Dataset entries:
[Start of section]

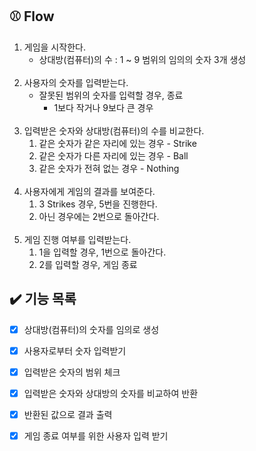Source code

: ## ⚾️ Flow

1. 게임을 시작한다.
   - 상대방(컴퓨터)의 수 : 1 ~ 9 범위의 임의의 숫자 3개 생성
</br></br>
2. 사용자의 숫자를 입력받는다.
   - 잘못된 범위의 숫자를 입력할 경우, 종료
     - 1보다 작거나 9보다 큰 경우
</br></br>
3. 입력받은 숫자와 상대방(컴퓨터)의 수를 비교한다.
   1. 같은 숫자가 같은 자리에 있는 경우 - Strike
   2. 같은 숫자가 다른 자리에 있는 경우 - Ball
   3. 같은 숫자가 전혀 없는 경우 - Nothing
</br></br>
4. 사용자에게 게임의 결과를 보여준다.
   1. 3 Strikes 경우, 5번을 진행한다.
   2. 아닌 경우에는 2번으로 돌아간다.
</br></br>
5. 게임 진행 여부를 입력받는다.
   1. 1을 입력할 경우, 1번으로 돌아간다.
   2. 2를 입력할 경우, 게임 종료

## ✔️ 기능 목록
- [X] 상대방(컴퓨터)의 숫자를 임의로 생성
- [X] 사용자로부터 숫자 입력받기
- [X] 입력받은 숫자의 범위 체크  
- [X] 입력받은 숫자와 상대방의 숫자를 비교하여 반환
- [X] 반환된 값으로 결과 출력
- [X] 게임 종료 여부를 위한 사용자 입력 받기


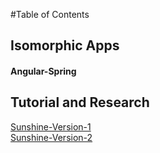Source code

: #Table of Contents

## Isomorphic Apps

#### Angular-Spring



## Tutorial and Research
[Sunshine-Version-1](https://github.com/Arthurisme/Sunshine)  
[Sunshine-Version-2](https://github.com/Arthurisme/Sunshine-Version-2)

[End of section]

*Task instructions:* Retype exactly. Start at the line with "## Tutorial and Research" and stop at the last line of the data.

*Exercise output:*
## Tutorial and Research
[Sunshine-Version-1](https://github.com/Arthurisme/Sunshine)  
[Sunshine-Version-2](https://github.com/Arthurisme/Sunshine-Version-2)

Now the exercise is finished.